**Problem description:** Line by line, return the data exactly as shown.

── Material provided ──

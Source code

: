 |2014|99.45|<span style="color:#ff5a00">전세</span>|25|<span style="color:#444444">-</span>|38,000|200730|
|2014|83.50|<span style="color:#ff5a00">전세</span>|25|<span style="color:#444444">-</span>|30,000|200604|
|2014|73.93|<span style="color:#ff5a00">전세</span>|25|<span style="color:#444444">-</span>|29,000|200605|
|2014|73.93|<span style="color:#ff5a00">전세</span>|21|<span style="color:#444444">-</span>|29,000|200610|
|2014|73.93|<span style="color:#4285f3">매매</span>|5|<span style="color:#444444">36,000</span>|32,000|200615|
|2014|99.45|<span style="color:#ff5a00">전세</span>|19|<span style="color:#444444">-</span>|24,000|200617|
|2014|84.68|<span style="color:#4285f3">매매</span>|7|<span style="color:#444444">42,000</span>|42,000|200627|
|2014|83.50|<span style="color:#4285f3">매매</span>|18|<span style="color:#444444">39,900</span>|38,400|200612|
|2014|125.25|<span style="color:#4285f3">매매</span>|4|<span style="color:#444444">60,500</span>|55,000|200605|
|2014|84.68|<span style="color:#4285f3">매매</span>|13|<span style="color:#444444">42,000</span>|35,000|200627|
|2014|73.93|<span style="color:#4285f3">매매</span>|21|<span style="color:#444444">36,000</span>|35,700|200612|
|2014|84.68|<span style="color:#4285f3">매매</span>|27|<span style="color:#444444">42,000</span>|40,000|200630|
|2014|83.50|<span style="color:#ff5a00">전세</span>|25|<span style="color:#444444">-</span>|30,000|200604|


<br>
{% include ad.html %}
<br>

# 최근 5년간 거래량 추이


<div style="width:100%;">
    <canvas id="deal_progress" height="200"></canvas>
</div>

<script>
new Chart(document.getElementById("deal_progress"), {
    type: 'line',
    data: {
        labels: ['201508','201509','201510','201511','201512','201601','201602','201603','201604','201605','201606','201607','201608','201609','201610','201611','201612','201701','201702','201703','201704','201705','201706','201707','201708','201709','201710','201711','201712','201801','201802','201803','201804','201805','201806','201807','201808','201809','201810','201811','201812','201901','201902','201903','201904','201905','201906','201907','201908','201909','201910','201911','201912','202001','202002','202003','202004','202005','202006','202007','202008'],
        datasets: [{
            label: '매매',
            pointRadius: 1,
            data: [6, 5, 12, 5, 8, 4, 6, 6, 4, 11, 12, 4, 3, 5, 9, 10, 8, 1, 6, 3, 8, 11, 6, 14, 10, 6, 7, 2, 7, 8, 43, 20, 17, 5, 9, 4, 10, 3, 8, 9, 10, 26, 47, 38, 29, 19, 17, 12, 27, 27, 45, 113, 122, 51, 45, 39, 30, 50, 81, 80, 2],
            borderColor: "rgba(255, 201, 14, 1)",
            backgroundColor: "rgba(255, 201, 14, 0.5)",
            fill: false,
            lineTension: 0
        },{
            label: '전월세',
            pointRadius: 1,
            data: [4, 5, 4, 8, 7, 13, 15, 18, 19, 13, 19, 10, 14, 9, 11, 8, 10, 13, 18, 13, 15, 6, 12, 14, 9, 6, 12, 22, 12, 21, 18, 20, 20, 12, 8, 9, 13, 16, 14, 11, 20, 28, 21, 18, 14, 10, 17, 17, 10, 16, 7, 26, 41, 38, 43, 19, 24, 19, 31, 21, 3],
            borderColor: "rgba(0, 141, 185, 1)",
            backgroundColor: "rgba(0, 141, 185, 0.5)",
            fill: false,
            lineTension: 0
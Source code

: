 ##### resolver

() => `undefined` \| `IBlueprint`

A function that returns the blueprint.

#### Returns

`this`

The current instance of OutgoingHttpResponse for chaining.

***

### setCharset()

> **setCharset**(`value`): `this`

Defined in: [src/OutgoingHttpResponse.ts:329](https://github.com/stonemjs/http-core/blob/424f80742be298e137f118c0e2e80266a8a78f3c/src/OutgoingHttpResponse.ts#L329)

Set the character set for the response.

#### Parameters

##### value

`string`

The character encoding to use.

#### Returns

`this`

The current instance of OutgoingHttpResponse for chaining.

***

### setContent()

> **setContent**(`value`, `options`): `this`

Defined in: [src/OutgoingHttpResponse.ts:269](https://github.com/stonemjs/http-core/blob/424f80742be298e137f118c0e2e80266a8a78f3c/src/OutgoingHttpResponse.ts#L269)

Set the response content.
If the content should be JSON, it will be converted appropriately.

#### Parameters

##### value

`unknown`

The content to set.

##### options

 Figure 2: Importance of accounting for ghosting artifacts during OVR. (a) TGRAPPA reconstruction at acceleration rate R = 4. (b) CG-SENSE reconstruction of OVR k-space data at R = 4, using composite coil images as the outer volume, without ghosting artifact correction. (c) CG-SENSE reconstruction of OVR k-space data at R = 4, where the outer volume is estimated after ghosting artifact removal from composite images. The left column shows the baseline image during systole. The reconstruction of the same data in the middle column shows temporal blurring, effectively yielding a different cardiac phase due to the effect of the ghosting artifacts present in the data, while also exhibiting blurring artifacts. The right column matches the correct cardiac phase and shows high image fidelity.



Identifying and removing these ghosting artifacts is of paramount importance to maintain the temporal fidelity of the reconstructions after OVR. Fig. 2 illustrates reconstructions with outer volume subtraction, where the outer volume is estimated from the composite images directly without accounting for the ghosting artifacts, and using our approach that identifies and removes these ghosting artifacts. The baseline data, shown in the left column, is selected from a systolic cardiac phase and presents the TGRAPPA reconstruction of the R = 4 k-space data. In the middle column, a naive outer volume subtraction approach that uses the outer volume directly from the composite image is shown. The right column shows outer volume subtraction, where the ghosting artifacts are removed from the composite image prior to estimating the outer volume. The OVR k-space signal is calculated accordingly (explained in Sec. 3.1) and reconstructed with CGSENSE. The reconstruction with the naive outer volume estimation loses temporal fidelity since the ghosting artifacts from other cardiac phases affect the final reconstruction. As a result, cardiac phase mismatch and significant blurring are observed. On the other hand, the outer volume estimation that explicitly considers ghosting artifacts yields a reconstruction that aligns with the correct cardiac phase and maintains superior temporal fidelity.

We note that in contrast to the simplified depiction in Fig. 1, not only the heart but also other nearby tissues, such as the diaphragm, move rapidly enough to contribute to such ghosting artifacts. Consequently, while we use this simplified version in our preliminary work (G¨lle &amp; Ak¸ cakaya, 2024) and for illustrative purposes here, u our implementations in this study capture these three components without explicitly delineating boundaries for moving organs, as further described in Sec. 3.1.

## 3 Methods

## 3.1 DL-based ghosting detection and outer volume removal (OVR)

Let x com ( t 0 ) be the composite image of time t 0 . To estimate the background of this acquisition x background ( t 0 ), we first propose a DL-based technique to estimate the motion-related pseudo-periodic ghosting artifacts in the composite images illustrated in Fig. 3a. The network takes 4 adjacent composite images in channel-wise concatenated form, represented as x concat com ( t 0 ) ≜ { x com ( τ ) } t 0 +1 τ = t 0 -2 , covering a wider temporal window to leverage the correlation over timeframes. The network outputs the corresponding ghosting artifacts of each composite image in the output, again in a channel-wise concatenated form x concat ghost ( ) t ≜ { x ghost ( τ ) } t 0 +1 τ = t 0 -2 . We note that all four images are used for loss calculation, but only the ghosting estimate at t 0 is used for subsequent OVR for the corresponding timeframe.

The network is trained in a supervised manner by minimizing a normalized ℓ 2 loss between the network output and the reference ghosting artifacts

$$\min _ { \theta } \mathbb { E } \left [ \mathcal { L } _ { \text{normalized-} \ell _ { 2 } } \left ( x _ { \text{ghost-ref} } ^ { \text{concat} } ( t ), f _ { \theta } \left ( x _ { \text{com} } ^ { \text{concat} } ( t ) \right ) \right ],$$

───

**Result for this task:**
Source code

: |2014|99.45|<span style="color:#ff5a00">전세</span>|25|<span style="color:#444444">-</span>|38,000|200730|
|2014|83.50|<span style="color:#ff5a00">전세</span>|25|<span style="color:#444444">-</span>|30,000|200604|
|2014|73.93|<span style="color:#ff5a00">전세</span>|25|<span style="color:#444444">-</span>|29,000|200605|
|2014|73.93|<span style="color:#ff5a00">전세</span>|21|<span style="color:#444444">-</span>|29,000|200610|
|2014|73.93|<span style="color:#4285f3">매매</span>|5|<span style="color:#444444">36,000</span>|32,000|200615|
|2014|99.45|<span style="color:#ff5a00">전세</span>|19|<span style="color:#444444">-</span>|24,000|200617|
|2014|84.68|<span style="color:#4285f3">매매</span>|7|<span style="color:#444444">42,000</span>|42,000|200627|
|2014|83.50|<span style="color:#4285f3">매매</span>|18|<span style="color:#444444">39,900</span>|38,400|200612|
|2014|125.25|<span style="color:#4285f3">매매</span>|4|<span style="color:#444444">60,500</span>|55,000|200605|
|2014|84.68|<span style="color:#4285f3">매매</span>|13|<span style="color:#444444">42,000</span>|35,000|200627|
|2014|73.93|<span style="color:#4285f3">매매</span>|21|<span style="color:#444444">36,000</span>|35,700|200612|
|2014|84.68|<span style="color:#4285f3">매매</span>|27|<span style="color:#444444">42,000</span>|40,000|200630|
|2014|83.50|<span style="color:#ff5a00">전세</span>|25|<span style="color:#444444">-</span>|30,000|200604|


<br>
{% include ad.html %}
<br>

# 최근 5년간 거래량 추이


<div style="width:100%;">
    <canvas id="deal_progress" height="200"></canvas>
</div>

<script>
new Chart(document.getElementById("deal_progress"), {
    type: 'line',
    data: {
        labels: ['201508','201509','201510','201511','201512','201601','201602','201603','201604','201605','201606','201607','201608','201609','201610','201611','201612','201701','201702','201703','201704','201705','201706','201707','201708','201709','201710','201711','201712','201801','201802','201803','201804','201805','201806','201807','201808','201809','201810','201811','201812','201901','201902','201903','201904','201905','201906','201907','201908','201909','201910','201911','201912','202001','202002','202003','202004','202005','202006','202007','202008'],
        datasets: [{
            label: '매매',
            pointRadius: 1,
            data: [6, 5, 12, 5, 8, 4, 6, 6, 4, 11, 12, 4, 3, 5, 9, 10, 8, 1, 6, 3, 8, 11, 6, 14, 10, 6, 7, 2, 7, 8, 43, 20, 17, 5, 9, 4, 10, 3, 8, 9, 10, 26, 47, 38, 29, 19, 17, 12, 27, 27, 45, 113, 122, 51, 45, 39, 30, 50, 81, 80, 2],
            borderColor: "rgba(255, 201, 14, 1)",
            backgroundColor: "rgba(255, 201, 14, 0.5)",
            fill: false,
            lineTension: 0
        },{
            label: '전월세',
            pointRadius: 1,
            data: [4, 5, 4, 8, 7, 13, 15, 18, 19, 13, 19, 10, 14, 9, 11, 8, 10, 13, 18, 13, 15, 6, 12, 14, 9, 6, 12, 22, 12, 21, 18, 20, 20, 12, 8, 9, 13, 16, 14, 11, 20, 28, 21, 18, 14, 10, 17, 17, 10, 16, 7, 26, 41, 38, 43, 19, 24, 19, 31, 21, 3],
            borderColor: "rgba(0, 141, 185, 1)",
            backgroundColor: "rgba(0, 141, 185, 0.5)",
            fill: false,
            lineTension: 0
Source code

: ##### resolver

() => `undefined` \| `IBlueprint`

A function that returns the blueprint.

#### Returns

`this`

The current instance of OutgoingHttpResponse for chaining.

***

### setCharset()

> **setCharset**(`value`): `this`

Defined in: [src/OutgoingHttpResponse.ts:329](https://github.com/stonemjs/http-core/blob/424f80742be298e137f118c0e2e80266a8a78f3c/src/OutgoingHttpResponse.ts#L329)

Set the character set for the response.

#### Parameters

##### value

`string`

The character encoding to use.

#### Returns

`this`

The current instance of OutgoingHttpResponse for chaining.

***

### setContent()

> **setContent**(`value`, `options`): `this`

Defined in: [src/OutgoingHttpResponse.ts:269](https://github.com/stonemjs/http-core/blob/424f80742be298e137f118c0e2e80266a8a78f3c/src/OutgoingHttpResponse.ts#L269)

Set the response content.
If the content should be JSON, it will be converted appropriately.

#### Parameters

##### value

`unknown`

The content to set.

##### options

 Figure 2: Importance of accounting for ghosting artifacts during OVR. (a) TGRAPPA reconstruction at acceleration rate R = 4. (b) CG-SENSE reconstruction of OVR k-space data at R = 4, using composite coil images as the outer volume, without ghosting artifact correction. (c) CG-SENSE reconstruction of OVR k-space data at R = 4, where the outer volume is estimated after ghosting artifact removal from composite images. The left column shows the baseline image during systole. The reconstruction of the same data in the middle column shows temporal blurring, effectively yielding a different cardiac phase due to the effect of the ghosting artifacts present in the data, while also exhibiting blurring artifacts. The right column matches the correct cardiac phase and shows high image fidelity.



Identifying and removing these ghosting artifacts is of paramount importance to maintain the temporal fidelity of the reconstructions after OVR. Fig. 2 illustrates reconstructions with outer volume subtraction, where the outer volume is estimated from the composite images directly without accounting for the ghosting artifacts, and using our approach that identifies and removes these ghosting artifacts. The baseline data, shown in the left column, is selected from a systolic cardiac phase and presents the TGRAPPA reconstruction of the R = 4 k-space data. In the middle column, a naive outer volume subtraction approach that uses the outer volume directly from the composite image is shown. The right column shows outer volume subtraction, where the ghosting artifacts are removed from the composite image prior to estimating the outer volume. The OVR k-space signal is calculated accordingly (explained in Sec. 3.1) and reconstructed with CGSENSE. The reconstruction with the naive outer volume estimation loses temporal fidelity since the ghosting artifacts from other cardiac phases affect the final reconstruction. As a result, cardiac phase mismatch and significant blurring are observed. On the other hand, the outer volume estimation that explicitly considers ghosting artifacts yields a reconstruction that aligns with the correct cardiac phase and maintains superior temporal fidelity.

We note that in contrast to the simplified depiction in Fig. 1, not only the heart but also other nearby tissues, such as the diaphragm, move rapidly enough to contribute to such ghosting artifacts. Consequently, while we use this simplified version in our preliminary work (G¨lle &amp; Ak¸ cakaya, 2024) and for illustrative purposes here, u our implementations in this study capture these three components without explicitly delineating boundaries for moving organs, as further described in Sec. 3.1.

## 3 Methods

## 3.1 DL-based ghosting detection and outer volume removal (OVR)

Let x com ( t 0 ) be the composite image of time t 0 . To estimate the background of this acquisition x background ( t 0 ), we first propose a DL-based technique to estimate the motion-related pseudo-periodic ghosting artifacts in the composite images illustrated in Fig. 3a. The network takes 4 adjacent composite images in channel-wise concatenated form, represented as x concat com ( t 0 ) ≜ { x com ( τ ) } t 0 +1 τ = t 0 -2 , covering a wider temporal window to leverage the correlation over timeframes. The network outputs the corresponding ghosting artifacts of each composite image in the output, again in a channel-wise concatenated form x concat ghost ( ) t ≜ { x ghost ( τ ) } t 0 +1 τ = t 0 -2 . We note that all four images are used for loss calculation, but only the ghosting estimate at t 0 is used for subsequent OVR for the corresponding timeframe.

The network is trained in a supervised manner by minimizing a normalized ℓ 2 loss between the network output and the reference ghosting artifacts

$$\min _ { \theta } \mathbb { E } \left [ \mathcal { L } _ { \text{normalized-} \ell _ { 2 } } \left ( x _ { \text{ghost-ref} } ^ { \text{concat} } ( t ), f _ { \theta } \left ( x _ { \text{com} } ^ { \text{concat} } ( t ) \right ) \right ],$$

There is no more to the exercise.